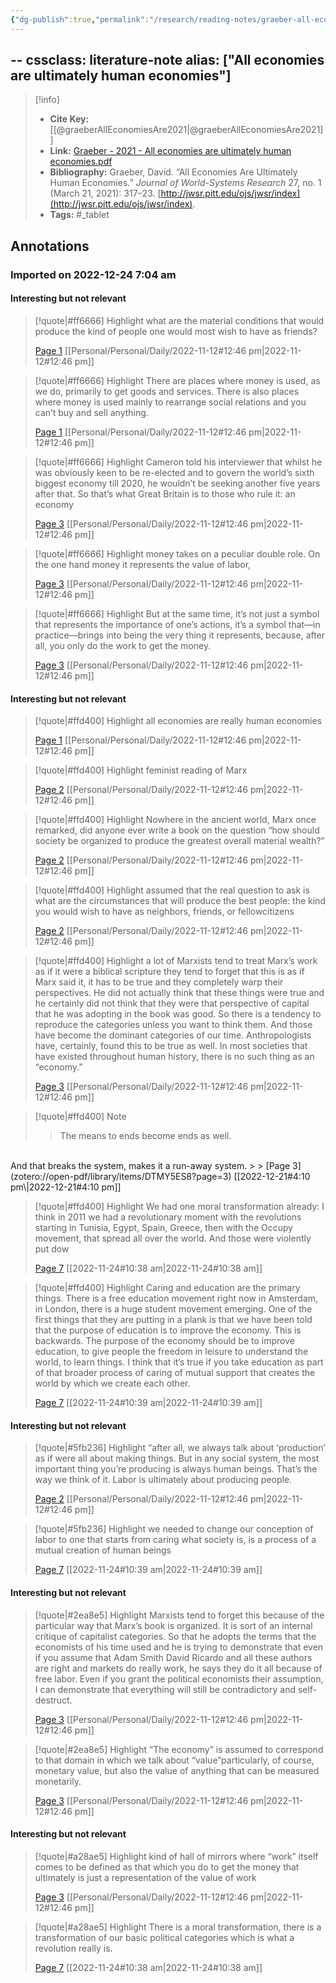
 ```yaml
---
{"dg-publish":true,"permalink":"/research/reading-notes/graeber-all-economies-are2021/","tags":"gardenEntry"}
---
```



--
cssclass: literature-note
alias: ["All economies are ultimately human economies"]
---

> [!info]
> - **Cite Key:** [[@graeberAllEconomiesAre2021\|@graeberAllEconomiesAre2021]]
> - **Link:** [Graeber - 2021 - All economies are ultimately human economies.pdf](file://C:\Users\Henry%20Imler\OneDrive\Library\Zotero%20PDFs\Graeber%20-%202021%20-%20All%20economies%20are%20ultimately%20human%20economies.pdf)
> - **Bibliography:** Graeber, David. “All Economies Are Ultimately Human Economies.” _Journal of World-Systems Research_ 27, no. 1 (March 21, 2021): 317–23. [http://jwsr.pitt.edu/ojs/jwsr/index](http://jwsr.pitt.edu/ojs/jwsr/index).
> - **Tags:** #_tablet

## Annotations

### Imported on 2022-12-24 7:04 am

#### Interesting but not relevant

> [!quote|#ff6666] Highlight
> what are the material conditions that would produce the kind of people one would most wish to have as friends?
>
> [Page 1](zotero://open-pdf/library/items/DTMY5ES8?page=1) [[Personal/Personal/Daily/2022-11-12#12:46 pm\|2022-11-12#12:46 pm]]

> [!quote|#ff6666] Highlight
> There are places where money is used, as we do, primarily to get goods and services. There is also places where money is used mainly to rearrange social relations and you can’t buy and sell anything.
>
> [Page 1](zotero://open-pdf/library/items/DTMY5ES8?page=1) [[Personal/Personal/Daily/2022-11-12#12:46 pm\|2022-11-12#12:46 pm]]

> [!quote|#ff6666] Highlight
> Cameron told his interviewer that whilst he was obviously keen to be re-elected and to govern the world’s sixth biggest economy till 2020, he wouldn’t be seeking another five years after that. So that’s what Great Britain is to those who rule it: an economy
>
> [Page 3](zotero://open-pdf/library/items/DTMY5ES8?page=3) [[Personal/Personal/Daily/2022-11-12#12:46 pm\|2022-11-12#12:46 pm]]

> [!quote|#ff6666] Highlight
> money takes on a peculiar double role. On the one hand money it represents the value of labor,
>
> [Page 3](zotero://open-pdf/library/items/DTMY5ES8?page=3) [[Personal/Personal/Daily/2022-11-12#12:46 pm\|2022-11-12#12:46 pm]]

> [!quote|#ff6666] Highlight
> But at the same time, it’s not just a symbol that represents the importance of one’s actions, it’s a symbol that—in practice—brings into being the very thing it represents, because, after all, you only do the work to get the money.
>
> [Page 3](zotero://open-pdf/library/items/DTMY5ES8?page=3) [[Personal/Personal/Daily/2022-11-12#12:46 pm\|2022-11-12#12:46 pm]]

#### Interesting but not relevant

> [!quote|#ffd400] Highlight
> all economies are really human economies
>
> [Page 1](zotero://open-pdf/library/items/DTMY5ES8?page=1) [[Personal/Personal/Daily/2022-11-12#12:46 pm\|2022-11-12#12:46 pm]]

> [!quote|#ffd400] Highlight
> feminist reading of Marx
>
> [Page 2](zotero://open-pdf/library/items/DTMY5ES8?page=2) [[Personal/Personal/Daily/2022-11-12#12:46 pm\|2022-11-12#12:46 pm]]

> [!quote|#ffd400] Highlight
> Nowhere in the ancient world, Marx once remarked, did anyone ever write a book on the question “how should society be organized to produce the greatest overall material wealth?”
>
> [Page 2](zotero://open-pdf/library/items/DTMY5ES8?page=2) [[Personal/Personal/Daily/2022-11-12#12:46 pm\|2022-11-12#12:46 pm]]

> [!quote|#ffd400] Highlight
> assumed that the real question to ask is what are the circumstances that will produce the best people: the kind you would wish to have as neighbors, friends, or fellowcitizens
>
> [Page 2](zotero://open-pdf/library/items/DTMY5ES8?page=2) [[Personal/Personal/Daily/2022-11-12#12:46 pm\|2022-11-12#12:46 pm]]

> [!quote|#ffd400] Highlight
> a lot of Marxists tend to treat Marx’s work as if it were a biblical scripture they tend to forget that this is as if Marx said it, it has to be true and they completely warp their perspectives. He did not actually think that these things were true and he certainly did not think that they were that perspective of capital that he was adopting in the book was good. So there is a tendency to reproduce the categories unless you want to think them. And those have become the dominant categories of our time. Anthropologists have, certainly, found this to be true as well. In most societies that have existed throughout human history, there is no such thing as an “economy.”
>
> [Page 3](zotero://open-pdf/library/items/DTMY5ES8?page=3) [[Personal/Personal/Daily/2022-11-12#12:46 pm\|2022-11-12#12:46 pm]]

> [!quote|#ffd400] Note
>
>> The means to ends become ends as well.<br />
<br />
And that breaks the system, makes it a run-away system.
>
> [Page 3](zotero://open-pdf/library/items/DTMY5ES8?page=3) [[2022-12-21#4:10 pm\|2022-12-21#4:10 pm]]

> [!quote|#ffd400] Highlight
> We had one moral transformation already: I think in 2011 we had a revolutionary moment with the revolutions starting in Tunisia, Egypt, Spain, Greece, then with the Occupy movement, that spread all over the world. And those were violently put dow
>
> [Page 7](zotero://open-pdf/library/items/DTMY5ES8?page=7) [[2022-11-24#10:38 am\|2022-11-24#10:38 am]]

> [!quote|#ffd400] Highlight
> Caring and education are the primary things. There is a free education movement right now in Amsterdam, in London, there is a huge student movement emerging. One of the first things that they are putting in a plank is that we have been told that the purpose of education is to improve the economy. This is backwards. The purpose of the economy should be to improve education, to give people the freedom in leisure to understand the world, to learn things. I think that it’s true if you take education as part of that broader process of caring of mutual support that creates the world by which we create each other.
>
> [Page 7](zotero://open-pdf/library/items/DTMY5ES8?page=7) [[2022-11-24#10:39 am\|2022-11-24#10:39 am]]

#### Interesting but not relevant

> [!quote|#5fb236] Highlight
> “after all, we always talk about ‘production’ as if were all about making things. But in any social system, the most important thing you’re producing is always human beings. That’s the way we think of it. Labor is ultimately about producing people.
>
> [Page 2](zotero://open-pdf/library/items/DTMY5ES8?page=2) [[Personal/Personal/Daily/2022-11-12#12:46 pm\|2022-11-12#12:46 pm]]

> [!quote|#5fb236] Highlight
> we needed to change our conception of labor to one that starts from caring what society is, is a process of a mutual creation of human beings
>
> [Page 7](zotero://open-pdf/library/items/DTMY5ES8?page=7) [[2022-11-24#10:39 am\|2022-11-24#10:39 am]]

#### Interesting but not relevant

> [!quote|#2ea8e5] Highlight
> Marxists tend to forget this because of the particular way that Marx’s book is organized. It is sort of an internal critique of capitalist categories. So that he adopts the terms that the economists of his time used and he is trying to demonstrate that even if you assume that Adam Smith David Ricardo and all these authors are right and markets do really work, he says they do it all because of free labor. Even if you grant the political economists their assumption, I can demonstrate that everything will still be contradictory and self-destruct.
>
> [Page 3](zotero://open-pdf/library/items/DTMY5ES8?page=3) [[Personal/Personal/Daily/2022-11-12#12:46 pm\|2022-11-12#12:46 pm]]

> [!quote|#2ea8e5] Highlight
> “The economy” is assumed to correspond to that domain in which we talk about “value”particularly, of course, monetary value, but also the value of anything that can be measured monetarily.
>
> [Page 3](zotero://open-pdf/library/items/DTMY5ES8?page=3) [[Personal/Personal/Daily/2022-11-12#12:46 pm\|2022-11-12#12:46 pm]]

#### Interesting but not relevant

> [!quote|#a28ae5] Highlight
> kind of hall of mirrors where “work” itself comes to be defined as that which you do to get the money that ultimately is just a representation of the value of work
>
> [Page 3](zotero://open-pdf/library/items/DTMY5ES8?page=3) [[Personal/Personal/Daily/2022-11-12#12:46 pm\|2022-11-12#12:46 pm]]

> [!quote|#a28ae5] Highlight
> There is a moral transformation, there is a transformation of our basic political categories which is what a revolution really is.
>
> [Page 7](zotero://open-pdf/library/items/DTMY5ES8?page=7) [[2022-11-24#10:38 am\|2022-11-24#10:38 am]]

━━━━━━━━

Exercise — Find the word "wish" in the entries, and copy every line it shows up in.

Response for this exercise —
> what are the material conditions that would produce the kind of people one would most wish to have as friends?
> assumed that the real question to ask is what are the circumstances that will produce the best people: the kind you would wish to have as neighbors, friends, or fellowcitizens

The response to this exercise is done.